As another example, suppose that the initial entities A, B. C,. . . . are points on a sphere. The operation of changing one point on a sphere into another is a rotation of the sphere; thus the operations P, Q, R, are rotations. If P and Qu are rotations through equal angles in different planes, the one plane is changed into the other, and therefore P into Q, by another rotation, say R. If P and Q are rotations through unequal angles, one can be changed into the other by a combination of the operations of rotation and multiplication. Grouping together all possible operations of rotation and multiplication, no further operations are introduced in comparing one rotation with another.

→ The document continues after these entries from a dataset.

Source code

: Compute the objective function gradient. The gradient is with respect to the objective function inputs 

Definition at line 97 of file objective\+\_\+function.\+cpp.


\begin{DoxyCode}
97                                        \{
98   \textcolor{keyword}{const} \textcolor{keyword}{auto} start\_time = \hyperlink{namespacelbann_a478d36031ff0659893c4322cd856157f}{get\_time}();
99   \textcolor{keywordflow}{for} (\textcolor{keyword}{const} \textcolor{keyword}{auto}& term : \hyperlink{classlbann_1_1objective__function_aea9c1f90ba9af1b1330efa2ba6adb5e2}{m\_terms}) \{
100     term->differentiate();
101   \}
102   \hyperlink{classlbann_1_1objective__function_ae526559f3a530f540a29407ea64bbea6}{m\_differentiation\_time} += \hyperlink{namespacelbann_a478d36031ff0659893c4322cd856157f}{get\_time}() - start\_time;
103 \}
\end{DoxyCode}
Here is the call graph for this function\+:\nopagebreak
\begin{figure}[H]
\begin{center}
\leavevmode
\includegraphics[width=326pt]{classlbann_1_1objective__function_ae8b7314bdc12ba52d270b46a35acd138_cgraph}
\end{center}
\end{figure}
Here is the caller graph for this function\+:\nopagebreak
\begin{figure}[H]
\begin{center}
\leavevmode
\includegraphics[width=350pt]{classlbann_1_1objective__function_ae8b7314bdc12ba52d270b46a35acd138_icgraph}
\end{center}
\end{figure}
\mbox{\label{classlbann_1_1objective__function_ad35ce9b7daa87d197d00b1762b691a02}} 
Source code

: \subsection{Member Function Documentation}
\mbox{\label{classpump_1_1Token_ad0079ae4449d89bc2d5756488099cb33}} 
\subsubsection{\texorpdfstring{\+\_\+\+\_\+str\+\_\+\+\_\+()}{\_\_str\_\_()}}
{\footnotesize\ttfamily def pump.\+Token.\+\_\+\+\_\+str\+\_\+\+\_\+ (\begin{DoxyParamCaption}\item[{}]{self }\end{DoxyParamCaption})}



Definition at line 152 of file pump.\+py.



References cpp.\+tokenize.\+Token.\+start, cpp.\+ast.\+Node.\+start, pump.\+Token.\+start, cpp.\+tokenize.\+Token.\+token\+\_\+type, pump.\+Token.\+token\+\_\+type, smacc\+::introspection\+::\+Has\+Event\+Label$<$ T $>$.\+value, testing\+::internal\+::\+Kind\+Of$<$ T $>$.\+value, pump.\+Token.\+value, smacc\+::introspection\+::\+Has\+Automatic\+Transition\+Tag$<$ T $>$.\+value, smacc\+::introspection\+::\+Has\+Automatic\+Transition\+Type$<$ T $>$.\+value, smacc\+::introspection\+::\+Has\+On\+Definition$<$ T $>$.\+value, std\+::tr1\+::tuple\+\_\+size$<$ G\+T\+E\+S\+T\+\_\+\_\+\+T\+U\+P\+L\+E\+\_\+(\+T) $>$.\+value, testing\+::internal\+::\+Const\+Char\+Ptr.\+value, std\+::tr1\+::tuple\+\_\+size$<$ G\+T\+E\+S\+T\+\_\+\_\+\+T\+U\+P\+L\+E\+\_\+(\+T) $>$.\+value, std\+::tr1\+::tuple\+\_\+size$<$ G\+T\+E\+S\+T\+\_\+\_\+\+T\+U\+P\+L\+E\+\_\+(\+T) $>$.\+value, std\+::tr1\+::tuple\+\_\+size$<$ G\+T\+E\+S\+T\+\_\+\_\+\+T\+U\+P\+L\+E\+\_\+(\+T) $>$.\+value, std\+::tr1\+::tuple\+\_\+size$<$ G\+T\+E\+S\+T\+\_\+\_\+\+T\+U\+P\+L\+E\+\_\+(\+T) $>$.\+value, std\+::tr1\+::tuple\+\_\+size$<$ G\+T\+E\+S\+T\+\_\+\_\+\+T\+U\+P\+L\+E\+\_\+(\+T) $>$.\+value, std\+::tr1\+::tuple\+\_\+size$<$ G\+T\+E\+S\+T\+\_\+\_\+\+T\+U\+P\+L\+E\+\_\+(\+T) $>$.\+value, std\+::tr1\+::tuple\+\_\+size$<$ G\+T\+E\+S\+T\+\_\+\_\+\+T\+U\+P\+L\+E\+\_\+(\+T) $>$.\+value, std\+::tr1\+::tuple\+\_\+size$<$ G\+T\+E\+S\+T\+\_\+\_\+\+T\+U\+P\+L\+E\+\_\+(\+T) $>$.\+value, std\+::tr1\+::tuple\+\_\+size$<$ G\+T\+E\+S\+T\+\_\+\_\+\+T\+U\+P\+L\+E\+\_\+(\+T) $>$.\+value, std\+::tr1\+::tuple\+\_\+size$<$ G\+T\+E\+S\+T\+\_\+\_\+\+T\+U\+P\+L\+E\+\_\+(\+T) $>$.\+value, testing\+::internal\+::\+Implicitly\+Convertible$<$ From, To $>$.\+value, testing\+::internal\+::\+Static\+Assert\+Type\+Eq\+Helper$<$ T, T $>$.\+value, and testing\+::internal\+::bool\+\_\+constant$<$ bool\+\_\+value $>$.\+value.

We see therefore that there exist "terminable sets of operations" which do not lead to a regression of nomenclature of ever-increasing complexity. It is only through such terminable sets that mathematical thoughts can be introduced. To the extent to which the various portions of our experience can be related to one another in terms of these operations the form material for mathematical treatment . The full development of th idea, here briefly indicated, is contained in the Theory of Groups.*

* An elementary account of the theory of groups, and of the part it plays in the foundation of theoretical physics, is given in New Pathways in Science, Ch. XII

The chapter in New Pathways in Science, page 251 on the PDF, is worth looking at, especially the first couple of pages where Eddington used a fragment of The Jabberwocky taken as representing an unknown universe (or time) to more easily understood and somewhat more entertaining effect. I think it's more compelling because it more closely matches our world of sense, the reason that Lewis Carroll's doggerel is more interesting than the as absurd mathematical description of a successful marriage posted yesterday.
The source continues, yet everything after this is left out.